The representational scalar vocabularies of narrative storytelling are no longer good enough to describe the complex temporality and spatiality of the world. One that appears to be a composite matter deep time water undersea, rocks, stones, forests, the body feminine, the marginalised, the repressed, the unconscious, and the algorithms, global infrastructures, computer generated images, data behaviourism, all of the aspects of the new geo-political and economic interdependencies that make up our world.

With the number of simulations trialled at the moments it’s almost as if we’ve entered some form of “Rehearsal Paradigm”, if we could ever again believe in the phenomena of paradigms or epochs. From marketing campaigns to political campaigns rehearsing consumer or voter temperament to competing models simulating virus paths, vaccine efficacy and the rate at which black and ethnics minorities are likely to get infected due to frontline jobs they are forced into by structural racism.
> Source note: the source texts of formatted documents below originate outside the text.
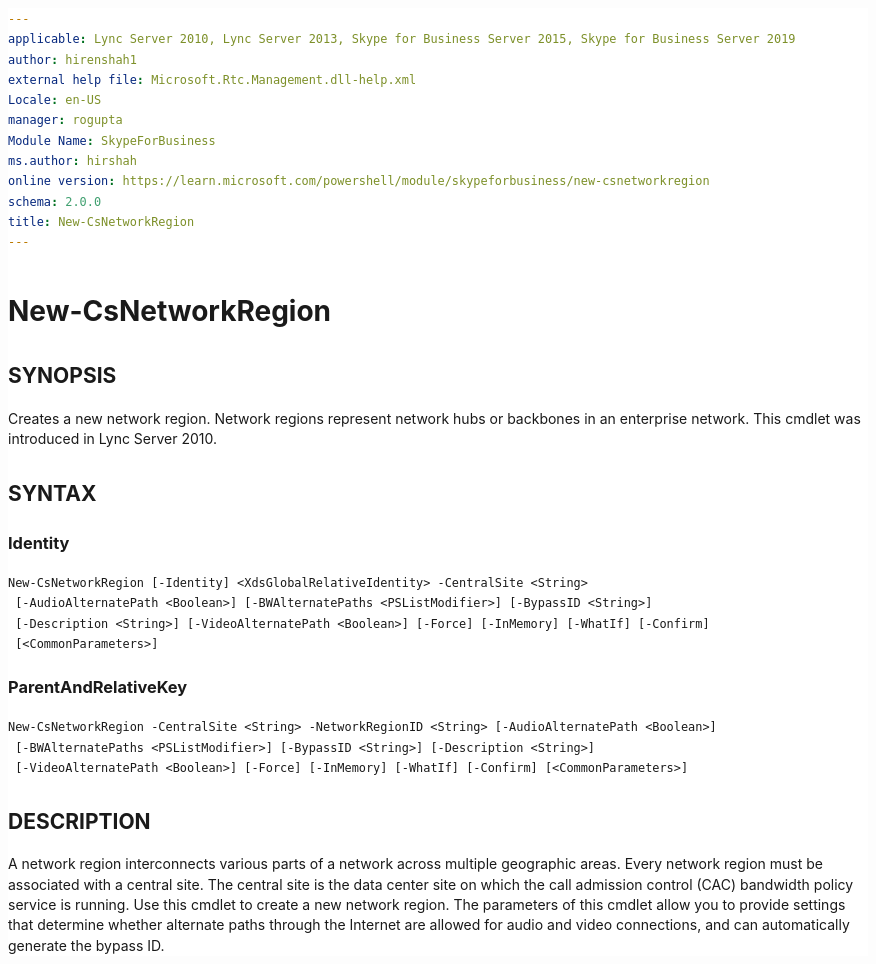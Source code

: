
 ```yaml
---
applicable: Lync Server 2010, Lync Server 2013, Skype for Business Server 2015, Skype for Business Server 2019
author: hirenshah1
external help file: Microsoft.Rtc.Management.dll-help.xml
Locale: en-US
manager: rogupta
Module Name: SkypeForBusiness
ms.author: hirshah
online version: https://learn.microsoft.com/powershell/module/skypeforbusiness/new-csnetworkregion
schema: 2.0.0
title: New-CsNetworkRegion
---
```


# New-CsNetworkRegion

## SYNOPSIS

Creates a new network region.
Network regions represent network hubs or backbones in an enterprise network.
This cmdlet was introduced in Lync Server 2010.



## SYNTAX

### Identity
```
New-CsNetworkRegion [-Identity] <XdsGlobalRelativeIdentity> -CentralSite <String>
 [-AudioAlternatePath <Boolean>] [-BWAlternatePaths <PSListModifier>] [-BypassID <String>]
 [-Description <String>] [-VideoAlternatePath <Boolean>] [-Force] [-InMemory] [-WhatIf] [-Confirm]
 [<CommonParameters>]
```

### ParentAndRelativeKey
```
New-CsNetworkRegion -CentralSite <String> -NetworkRegionID <String> [-AudioAlternatePath <Boolean>]
 [-BWAlternatePaths <PSListModifier>] [-BypassID <String>] [-Description <String>]
 [-VideoAlternatePath <Boolean>] [-Force] [-InMemory] [-WhatIf] [-Confirm] [<CommonParameters>]
```

## DESCRIPTION

A network region interconnects various parts of a network across multiple geographic areas.
Every network region must be associated with a central site.
The central site is the data center site on which the call admission control (CAC) bandwidth policy service is running.
Use this cmdlet to create a new network region.
The parameters of this cmdlet allow you to provide settings that determine whether alternate paths through the Internet are allowed for audio and video connections, and can automatically generate the bypass ID.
Rehearse the timeline, rehearse the scenario, learn the drill and prepare for the victor. Prepare the seven speeches only to read out the one that seems most fitting when you know the results. To rehearse, a preparation for other anticipated activities

The term “re-hearse” combines the Latin (re) with the old French herse meaning harrow or a large rake used to turn the earth or ground, as in to reground or to rake the ground again, to rake it again until all possible grounds have been considered. But what the rehearsal does as every performer knows is that it destroys the spontaneity of the moment. Rehearsal is in this sense different from practice, which is a gesture of putting something into action, from the theory into practice. To rehearse something is to consider and attempt to foreclose all possible futures by unearthing various possible grounds for any future.

But what does it mean to rehearse the past? Why would anyone rehearse history?

The difference between the rehearsal of the first-person taking command of the simulation engine and the rehearsal of the autonomous machine learning system that is acting as an opponent is that simulators mould, through rehearsal, the corpus of living beings to the machine, while the autonomous system extracts the bodily presence from the rehearsal process. It’s not training the body anymore it’s training off data archived, extracted.